##### Source records #####

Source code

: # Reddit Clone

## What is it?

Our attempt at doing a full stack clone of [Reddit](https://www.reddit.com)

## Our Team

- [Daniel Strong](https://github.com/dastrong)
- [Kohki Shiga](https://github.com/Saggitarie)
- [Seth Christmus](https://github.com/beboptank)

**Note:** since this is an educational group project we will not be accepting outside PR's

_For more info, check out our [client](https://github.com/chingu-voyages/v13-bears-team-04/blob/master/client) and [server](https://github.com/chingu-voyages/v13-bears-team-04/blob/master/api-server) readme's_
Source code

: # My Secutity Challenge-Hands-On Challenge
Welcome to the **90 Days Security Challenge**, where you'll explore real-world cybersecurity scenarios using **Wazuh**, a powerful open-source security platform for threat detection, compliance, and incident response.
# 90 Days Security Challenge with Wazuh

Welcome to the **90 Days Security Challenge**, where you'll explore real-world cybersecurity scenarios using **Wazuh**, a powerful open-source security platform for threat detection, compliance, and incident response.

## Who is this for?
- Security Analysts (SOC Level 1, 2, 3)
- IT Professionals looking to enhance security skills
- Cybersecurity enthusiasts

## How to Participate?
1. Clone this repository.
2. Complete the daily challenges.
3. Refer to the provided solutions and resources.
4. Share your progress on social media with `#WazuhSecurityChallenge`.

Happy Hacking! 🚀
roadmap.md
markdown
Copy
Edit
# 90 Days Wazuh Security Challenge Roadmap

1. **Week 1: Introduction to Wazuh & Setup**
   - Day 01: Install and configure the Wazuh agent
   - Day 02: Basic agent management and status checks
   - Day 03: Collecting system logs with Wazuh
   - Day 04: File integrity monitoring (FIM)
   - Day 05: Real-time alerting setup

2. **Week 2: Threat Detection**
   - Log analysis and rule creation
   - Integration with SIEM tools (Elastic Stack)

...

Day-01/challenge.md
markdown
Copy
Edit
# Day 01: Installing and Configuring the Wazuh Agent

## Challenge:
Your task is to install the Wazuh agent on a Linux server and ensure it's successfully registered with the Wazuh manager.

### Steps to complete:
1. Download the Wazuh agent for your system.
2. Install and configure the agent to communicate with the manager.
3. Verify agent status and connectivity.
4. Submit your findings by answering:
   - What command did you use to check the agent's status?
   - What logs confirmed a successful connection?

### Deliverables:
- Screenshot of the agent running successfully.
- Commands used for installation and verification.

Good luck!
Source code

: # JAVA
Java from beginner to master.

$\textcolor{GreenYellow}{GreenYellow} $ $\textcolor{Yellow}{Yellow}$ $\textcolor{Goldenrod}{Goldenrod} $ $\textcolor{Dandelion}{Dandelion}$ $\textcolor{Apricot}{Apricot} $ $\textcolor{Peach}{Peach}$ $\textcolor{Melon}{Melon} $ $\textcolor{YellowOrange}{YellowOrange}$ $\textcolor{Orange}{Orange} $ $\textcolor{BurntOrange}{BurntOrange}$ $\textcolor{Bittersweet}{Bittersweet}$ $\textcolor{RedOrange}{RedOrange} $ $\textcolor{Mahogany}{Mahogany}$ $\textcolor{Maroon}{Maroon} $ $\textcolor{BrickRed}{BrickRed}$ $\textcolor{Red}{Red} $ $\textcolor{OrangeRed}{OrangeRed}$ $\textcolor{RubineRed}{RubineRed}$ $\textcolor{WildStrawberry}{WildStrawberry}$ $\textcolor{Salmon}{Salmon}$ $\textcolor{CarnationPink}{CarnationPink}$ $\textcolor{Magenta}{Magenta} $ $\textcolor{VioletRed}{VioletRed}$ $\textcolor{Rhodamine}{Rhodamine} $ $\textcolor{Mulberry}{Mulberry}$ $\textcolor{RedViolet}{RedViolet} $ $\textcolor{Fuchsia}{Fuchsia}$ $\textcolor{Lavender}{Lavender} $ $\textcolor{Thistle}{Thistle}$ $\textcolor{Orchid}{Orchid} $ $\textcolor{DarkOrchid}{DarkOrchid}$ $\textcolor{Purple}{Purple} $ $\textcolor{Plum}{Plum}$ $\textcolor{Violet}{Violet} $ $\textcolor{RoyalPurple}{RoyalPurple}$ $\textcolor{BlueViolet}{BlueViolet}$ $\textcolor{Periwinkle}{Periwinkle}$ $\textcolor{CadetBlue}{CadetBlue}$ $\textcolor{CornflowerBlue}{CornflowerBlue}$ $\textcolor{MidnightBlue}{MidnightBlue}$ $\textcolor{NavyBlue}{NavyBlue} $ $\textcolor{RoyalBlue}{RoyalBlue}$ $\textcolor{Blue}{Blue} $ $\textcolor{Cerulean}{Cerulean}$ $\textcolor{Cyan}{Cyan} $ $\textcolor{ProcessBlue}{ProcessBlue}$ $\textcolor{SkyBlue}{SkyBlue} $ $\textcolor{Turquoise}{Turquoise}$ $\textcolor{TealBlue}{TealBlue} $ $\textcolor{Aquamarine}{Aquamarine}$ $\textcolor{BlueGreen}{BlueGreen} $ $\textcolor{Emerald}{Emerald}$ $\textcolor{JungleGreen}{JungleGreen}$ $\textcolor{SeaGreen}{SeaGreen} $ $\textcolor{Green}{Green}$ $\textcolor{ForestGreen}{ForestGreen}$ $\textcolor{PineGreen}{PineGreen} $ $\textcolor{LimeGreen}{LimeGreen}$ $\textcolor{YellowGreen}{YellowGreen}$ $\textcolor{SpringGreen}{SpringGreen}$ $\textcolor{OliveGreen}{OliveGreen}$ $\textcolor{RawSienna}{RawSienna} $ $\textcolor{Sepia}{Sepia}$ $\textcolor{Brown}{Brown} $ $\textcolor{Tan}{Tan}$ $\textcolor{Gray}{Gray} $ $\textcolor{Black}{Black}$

#####

What the exercise asks: The lines you need are those containing "master"; find them in the records and copy them.

Final answer:
_For more info, check out our [client](https://github.com/chingu-voyages/v13-bears-team-04/blob/master/client) and [server](https://github.com/chingu-voyages/v13-bears-team-04/blob/master/api-server) readme's_
Java from beginner to master.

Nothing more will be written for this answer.